Remember the computer games from 20 years ago?  

  • Clicking into the 2D general store to enter text input boxes to gather supplies before heading out on the Oregon Trail.  
  • Upgrading civilizations through prehistory in Age of Empires.  
  • Repeatedly typing Rosebud to build a baller house in the Sims.  
  • Derailing a custom built roller coaster in Roller Coaster Tycoon.  
  • Passing the time in class with phoenix on the TI 83 plus.  

Just watching some of the old gameplay footage of Spyro brought me right back to sharing the couch and PlayStation controller with my brother.

Roller Coaster Tycoon I gameplay

I remember senior year of high school getting my upcoming college .edu email address which was required to create a Facebook account.  Just six years earlier I would have been walking down the street to a friend’s house to listen to Nelly’s Country Grammar album while we dialed up onto AIM.  Social Media today certainly does not require a 60  second dial up connection.
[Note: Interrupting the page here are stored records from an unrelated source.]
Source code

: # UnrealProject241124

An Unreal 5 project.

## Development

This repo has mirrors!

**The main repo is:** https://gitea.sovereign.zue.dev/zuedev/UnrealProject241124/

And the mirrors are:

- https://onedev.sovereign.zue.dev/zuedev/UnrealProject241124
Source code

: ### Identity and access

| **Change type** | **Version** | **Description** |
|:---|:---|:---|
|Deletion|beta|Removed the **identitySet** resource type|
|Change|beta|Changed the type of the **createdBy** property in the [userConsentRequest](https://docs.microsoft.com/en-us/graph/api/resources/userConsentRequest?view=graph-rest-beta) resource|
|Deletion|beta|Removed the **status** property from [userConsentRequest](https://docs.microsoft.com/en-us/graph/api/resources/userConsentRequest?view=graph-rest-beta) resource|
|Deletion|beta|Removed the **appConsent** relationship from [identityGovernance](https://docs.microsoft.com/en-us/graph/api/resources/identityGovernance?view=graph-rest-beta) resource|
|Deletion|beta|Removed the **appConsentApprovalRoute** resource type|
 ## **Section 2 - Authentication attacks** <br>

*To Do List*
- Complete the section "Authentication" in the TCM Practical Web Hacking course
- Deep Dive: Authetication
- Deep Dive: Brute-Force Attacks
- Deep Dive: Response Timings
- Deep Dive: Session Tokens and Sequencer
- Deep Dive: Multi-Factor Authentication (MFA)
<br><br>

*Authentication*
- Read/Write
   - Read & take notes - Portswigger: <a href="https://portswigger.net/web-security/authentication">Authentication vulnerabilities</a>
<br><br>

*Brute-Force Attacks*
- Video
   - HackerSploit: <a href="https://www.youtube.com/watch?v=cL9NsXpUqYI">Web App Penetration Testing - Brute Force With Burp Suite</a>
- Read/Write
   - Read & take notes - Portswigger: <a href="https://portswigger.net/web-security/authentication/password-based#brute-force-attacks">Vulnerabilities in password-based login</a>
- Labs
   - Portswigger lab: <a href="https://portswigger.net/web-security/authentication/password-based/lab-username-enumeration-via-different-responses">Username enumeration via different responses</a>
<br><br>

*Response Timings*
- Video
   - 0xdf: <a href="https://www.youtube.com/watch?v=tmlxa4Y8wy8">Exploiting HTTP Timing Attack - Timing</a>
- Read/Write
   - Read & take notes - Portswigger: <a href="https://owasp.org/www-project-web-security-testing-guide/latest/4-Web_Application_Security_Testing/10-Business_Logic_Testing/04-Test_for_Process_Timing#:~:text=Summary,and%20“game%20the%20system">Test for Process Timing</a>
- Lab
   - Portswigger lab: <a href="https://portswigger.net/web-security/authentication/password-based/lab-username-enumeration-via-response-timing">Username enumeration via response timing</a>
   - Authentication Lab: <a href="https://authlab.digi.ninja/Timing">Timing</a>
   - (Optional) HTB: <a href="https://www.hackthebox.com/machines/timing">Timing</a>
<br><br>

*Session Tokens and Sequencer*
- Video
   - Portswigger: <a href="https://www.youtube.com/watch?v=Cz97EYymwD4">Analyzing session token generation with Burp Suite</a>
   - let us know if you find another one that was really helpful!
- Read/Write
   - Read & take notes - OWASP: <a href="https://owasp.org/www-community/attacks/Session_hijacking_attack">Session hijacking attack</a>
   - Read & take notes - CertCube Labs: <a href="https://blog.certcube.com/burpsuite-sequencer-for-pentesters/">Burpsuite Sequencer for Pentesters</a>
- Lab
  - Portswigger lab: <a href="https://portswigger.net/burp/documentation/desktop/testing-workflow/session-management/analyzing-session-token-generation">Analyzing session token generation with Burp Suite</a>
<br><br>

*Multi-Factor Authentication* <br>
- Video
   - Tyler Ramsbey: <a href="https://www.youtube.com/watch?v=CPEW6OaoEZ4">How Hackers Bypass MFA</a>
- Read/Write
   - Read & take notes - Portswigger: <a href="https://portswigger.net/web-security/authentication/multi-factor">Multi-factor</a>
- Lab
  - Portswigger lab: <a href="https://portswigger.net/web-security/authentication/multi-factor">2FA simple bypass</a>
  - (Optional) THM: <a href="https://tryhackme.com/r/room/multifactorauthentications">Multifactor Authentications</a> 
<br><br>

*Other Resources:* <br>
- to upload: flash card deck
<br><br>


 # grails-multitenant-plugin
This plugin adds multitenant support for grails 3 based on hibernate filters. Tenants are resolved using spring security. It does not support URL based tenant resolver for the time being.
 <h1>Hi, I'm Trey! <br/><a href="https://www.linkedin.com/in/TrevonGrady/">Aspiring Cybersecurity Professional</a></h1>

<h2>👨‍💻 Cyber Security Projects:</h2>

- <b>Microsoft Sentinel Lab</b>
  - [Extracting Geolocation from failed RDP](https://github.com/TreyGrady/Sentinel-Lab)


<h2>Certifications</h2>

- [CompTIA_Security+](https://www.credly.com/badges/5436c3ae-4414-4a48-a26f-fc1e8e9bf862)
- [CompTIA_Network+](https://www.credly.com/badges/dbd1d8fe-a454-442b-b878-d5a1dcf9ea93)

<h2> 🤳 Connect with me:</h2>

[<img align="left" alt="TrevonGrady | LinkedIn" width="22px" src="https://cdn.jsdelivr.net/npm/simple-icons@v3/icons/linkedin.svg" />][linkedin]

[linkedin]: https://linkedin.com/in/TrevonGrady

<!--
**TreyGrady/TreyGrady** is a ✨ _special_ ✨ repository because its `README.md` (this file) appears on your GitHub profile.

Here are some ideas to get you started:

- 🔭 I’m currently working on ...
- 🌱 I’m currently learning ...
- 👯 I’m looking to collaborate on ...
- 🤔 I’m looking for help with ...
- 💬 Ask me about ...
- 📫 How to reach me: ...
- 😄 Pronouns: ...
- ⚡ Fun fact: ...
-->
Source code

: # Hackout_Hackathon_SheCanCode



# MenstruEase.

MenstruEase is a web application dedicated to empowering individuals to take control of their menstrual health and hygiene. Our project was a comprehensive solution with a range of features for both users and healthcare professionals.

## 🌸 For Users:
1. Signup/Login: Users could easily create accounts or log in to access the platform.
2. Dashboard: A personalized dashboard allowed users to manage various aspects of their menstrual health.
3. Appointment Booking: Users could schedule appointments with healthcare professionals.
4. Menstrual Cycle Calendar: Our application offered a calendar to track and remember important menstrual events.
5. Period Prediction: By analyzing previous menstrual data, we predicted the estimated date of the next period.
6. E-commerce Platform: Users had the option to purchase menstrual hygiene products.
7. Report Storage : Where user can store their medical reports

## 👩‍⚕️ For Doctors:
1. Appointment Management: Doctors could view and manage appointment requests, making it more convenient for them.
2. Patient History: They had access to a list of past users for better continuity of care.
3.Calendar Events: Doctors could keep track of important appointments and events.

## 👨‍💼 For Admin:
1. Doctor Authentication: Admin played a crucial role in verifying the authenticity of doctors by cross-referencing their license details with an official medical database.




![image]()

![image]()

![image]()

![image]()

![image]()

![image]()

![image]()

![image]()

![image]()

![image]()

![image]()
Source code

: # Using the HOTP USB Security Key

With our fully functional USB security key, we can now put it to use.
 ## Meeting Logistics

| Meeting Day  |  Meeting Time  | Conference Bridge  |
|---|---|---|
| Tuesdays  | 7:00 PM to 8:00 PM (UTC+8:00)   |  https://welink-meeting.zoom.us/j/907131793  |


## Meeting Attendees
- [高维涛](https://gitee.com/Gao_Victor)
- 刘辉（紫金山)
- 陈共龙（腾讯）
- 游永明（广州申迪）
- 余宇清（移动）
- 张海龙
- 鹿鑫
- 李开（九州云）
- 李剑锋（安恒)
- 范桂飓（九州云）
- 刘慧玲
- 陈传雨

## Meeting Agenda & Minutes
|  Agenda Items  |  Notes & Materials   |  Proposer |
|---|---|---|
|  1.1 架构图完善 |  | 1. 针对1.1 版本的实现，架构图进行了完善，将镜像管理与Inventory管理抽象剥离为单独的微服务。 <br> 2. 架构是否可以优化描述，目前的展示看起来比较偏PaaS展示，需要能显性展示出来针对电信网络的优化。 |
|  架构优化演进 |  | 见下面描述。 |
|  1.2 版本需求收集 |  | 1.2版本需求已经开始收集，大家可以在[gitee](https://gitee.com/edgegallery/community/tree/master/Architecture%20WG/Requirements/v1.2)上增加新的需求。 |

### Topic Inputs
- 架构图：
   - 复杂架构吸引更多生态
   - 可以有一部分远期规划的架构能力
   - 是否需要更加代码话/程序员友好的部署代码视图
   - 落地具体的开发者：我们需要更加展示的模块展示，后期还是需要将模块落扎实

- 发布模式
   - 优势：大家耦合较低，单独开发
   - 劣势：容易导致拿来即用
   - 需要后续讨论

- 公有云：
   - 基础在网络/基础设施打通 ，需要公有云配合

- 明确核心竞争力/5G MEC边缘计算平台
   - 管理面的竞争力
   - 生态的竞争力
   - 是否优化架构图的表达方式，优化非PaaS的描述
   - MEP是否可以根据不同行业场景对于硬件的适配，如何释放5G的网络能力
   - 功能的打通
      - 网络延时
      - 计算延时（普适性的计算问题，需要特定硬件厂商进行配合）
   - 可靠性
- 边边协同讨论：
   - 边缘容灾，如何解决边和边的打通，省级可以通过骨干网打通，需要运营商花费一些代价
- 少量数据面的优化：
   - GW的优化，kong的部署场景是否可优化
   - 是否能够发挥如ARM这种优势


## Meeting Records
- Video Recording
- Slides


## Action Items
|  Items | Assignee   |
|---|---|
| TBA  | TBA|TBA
AOL Instant Messenger via Techcrunch (https://techcrunch.com/2017/10/06/aol-instant-messenger-shut-down/)

All of these examples - while nostalgic (and indicative of my very lucky upbringing) - underscore just how much technology has changed.  In less than twenty years, fundamental parts of childhood, high school, and college are moments in time as much of the technology has evolved to a point beyond recognition.  It was only ten years ago that ‘Cabs Are Here’ became the joke when it was time to go to the bar on Friday night.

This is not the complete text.